The US dollar is recording some modest gains over other major currencies during early Monday trading, reversing some of the losses suffered on Friday in the aftermath of a weaker than expected jobs report. However, the disappointment of Friday has in the meantime been replaced by a realistic stance that is once again supporting the greenback, reflecting the fact that despite the number of new jobs falling short of the expectations, growth prospects for the US remain more encouraging than for other leading economies, especially as the approval of President Biden’s stimulus package by the senate is becoming increasingly likely.

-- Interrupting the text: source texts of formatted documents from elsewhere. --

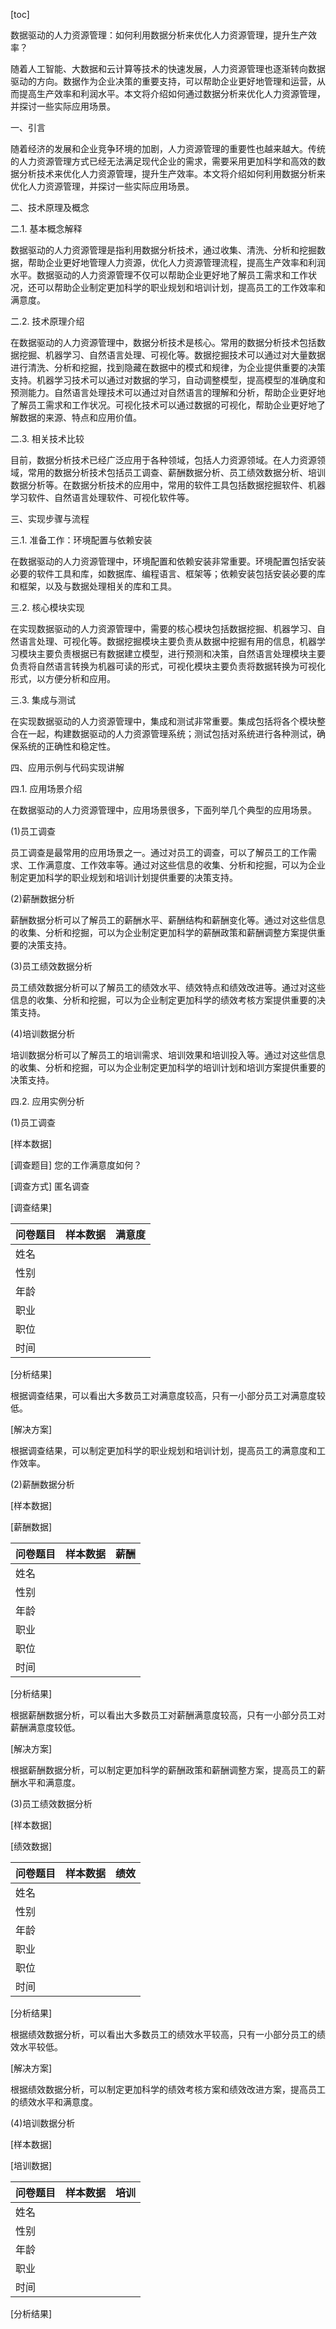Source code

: 
[toc]                    
                
                
数据驱动的人力资源管理：如何利用数据分析来优化人力资源管理，提升生产效率？

随着人工智能、大数据和云计算等技术的快速发展，人力资源管理也逐渐转向数据驱动的方向。数据作为企业决策的重要支持，可以帮助企业更好地管理和运营，从而提高生产效率和利润水平。本文将介绍如何通过数据分析来优化人力资源管理，并探讨一些实际应用场景。

一、引言

随着经济的发展和企业竞争环境的加剧，人力资源管理的重要性也越来越大。传统的人力资源管理方式已经无法满足现代企业的需求，需要采用更加科学和高效的数据分析技术来优化人力资源管理，提升生产效率。本文将介绍如何利用数据分析来优化人力资源管理，并探讨一些实际应用场景。

二、技术原理及概念

二.1. 基本概念解释

数据驱动的人力资源管理是指利用数据分析技术，通过收集、清洗、分析和挖掘数据，帮助企业更好地管理人力资源，优化人力资源管理流程，提高生产效率和利润水平。数据驱动的人力资源管理不仅可以帮助企业更好地了解员工需求和工作状况，还可以帮助企业制定更加科学的职业规划和培训计划，提高员工的工作效率和满意度。

二.2. 技术原理介绍

在数据驱动的人力资源管理中，数据分析技术是核心。常用的数据分析技术包括数据挖掘、机器学习、自然语言处理、可视化等。数据挖掘技术可以通过对大量数据进行清洗、分析和挖掘，找到隐藏在数据中的模式和规律，为企业提供重要的决策支持。机器学习技术可以通过对数据的学习，自动调整模型，提高模型的准确度和预测能力。自然语言处理技术可以通过对自然语言的理解和分析，帮助企业更好地了解员工需求和工作状况。可视化技术可以通过数据的可视化，帮助企业更好地了解数据的来源、特点和应用价值。

二.3. 相关技术比较

目前，数据分析技术已经广泛应用于各种领域，包括人力资源领域。在人力资源领域，常用的数据分析技术包括员工调查、薪酬数据分析、员工绩效数据分析、培训数据分析等。在数据分析技术的应用中，常用的软件工具包括数据挖掘软件、机器学习软件、自然语言处理软件、可视化软件等。

三、实现步骤与流程

三.1. 准备工作：环境配置与依赖安装

在数据驱动的人力资源管理中，环境配置和依赖安装非常重要。环境配置包括安装必要的软件工具和库，如数据库、编程语言、框架等；依赖安装包括安装必要的库和框架，以及与数据处理相关的库和工具。

三.2. 核心模块实现

在实现数据驱动的人力资源管理中，需要的核心模块包括数据挖掘、机器学习、自然语言处理、可视化等。数据挖掘模块主要负责从数据中挖掘有用的信息，机器学习模块主要负责根据已有数据建立模型，进行预测和决策，自然语言处理模块主要负责将自然语言转换为机器可读的形式，可视化模块主要负责将数据转换为可视化形式，以方便分析和应用。

三.3. 集成与测试

在实现数据驱动的人力资源管理中，集成和测试非常重要。集成包括将各个模块整合在一起，构建数据驱动的人力资源管理系统；测试包括对系统进行各种测试，确保系统的正确性和稳定性。

四、应用示例与代码实现讲解

四.1. 应用场景介绍

在数据驱动的人力资源管理中，应用场景很多，下面列举几个典型的应用场景。

(1)员工调查

员工调查是最常用的应用场景之一。通过对员工的调查，可以了解员工的工作需求、工作满意度、工作效率等。通过对这些信息的收集、分析和挖掘，可以为企业制定更加科学的职业规划和培训计划提供重要的决策支持。

(2)薪酬数据分析

薪酬数据分析可以了解员工的薪酬水平、薪酬结构和薪酬变化等。通过对这些信息的收集、分析和挖掘，可以为企业制定更加科学的薪酬政策和薪酬调整方案提供重要的决策支持。

(3)员工绩效数据分析

员工绩效数据分析可以了解员工的绩效水平、绩效特点和绩效改进等。通过对这些信息的收集、分析和挖掘，可以为企业制定更加科学的绩效考核方案提供重要的决策支持。

(4)培训数据分析

培训数据分析可以了解员工的培训需求、培训效果和培训投入等。通过对这些信息的收集、分析和挖掘，可以为企业制定更加科学的培训计划和培训方案提供重要的决策支持。

四.2. 应用实例分析

(1)员工调查

[样本数据]

[调查题目] 您的工作满意度如何？

[调查方式] 匿名调查

[调查结果]

| 问卷题目 | 样本数据 | 满意度 |
| ---- | ---- | -------- |
| 姓名 |  |  |
| 性别 |  |  |
| 年龄 |  |  |
| 职业 |  |  |
| 职位 |  |  |
| 时间 |  |  |

[分析结果]

根据调查结果，可以看出大多数员工对满意度较高，只有一小部分员工对满意度较低。

[解决方案]

根据调查结果，可以制定更加科学的职业规划和培训计划，提高员工的满意度和工作效率。

(2)薪酬数据分析

[样本数据]

[薪酬数据]

| 问卷题目 | 样本数据 | 薪酬 |
| ---- | ---- | -------- |
| 姓名 |  |  | 
| 性别 |  |  |
| 年龄 |  |  |
| 职业 |  |  |
| 职位 |  |  |
| 时间 |  |  |

[分析结果]

根据薪酬数据分析，可以看出大多数员工对薪酬满意度较高，只有一小部分员工对薪酬满意度较低。

[解决方案]

根据薪酬数据分析，可以制定更加科学的薪酬政策和薪酬调整方案，提高员工的薪酬水平和满意度。

(3)员工绩效数据分析

[样本数据]

[绩效数据]

| 问卷题目 | 样本数据 | 绩效 |
| ---- | ---- | -------- |
| 姓名 |  |  | 
| 性别 |  |  |
| 年龄 |  |  |
| 职业 |  |  |
| 职位 |  |  |
| 时间 |  |  |

[分析结果]

根据绩效数据分析，可以看出大多数员工的绩效水平较高，只有一小部分员工的绩效水平较低。

[解决方案]

根据绩效数据分析，可以制定更加科学的绩效考核方案和绩效改进方案，提高员工的绩效水平和满意度。

(4)培训数据分析

[样本数据]

[培训数据]

| 问卷题目 | 样本数据 | 培训 |
| ---- | ---- | -------- |
| 姓名 |  |  | 
| 性别 |  |  |
| 年龄 |  |  |
| 职业 |  |  |
| 时间 |  |  |

[分析结果]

Brent has reached the threshold of $60 for the first time in more than a year with a mix of elements behind oil’s rally. First of all, expectation for a quick and full economic recovery of (albeit perhaps a little overly optimistic). Secondly, investors are expecting new economic stimulus measures from the US Government. The optimism we are seeing in stock markets, dominated by a remarkable risk on scenario, is pulling up oil with WTI also just reaching a 13-month-high. From a technical point of view, nothing has changed yet and investors are still betting on further rebounds for both of the main oil benchmarks.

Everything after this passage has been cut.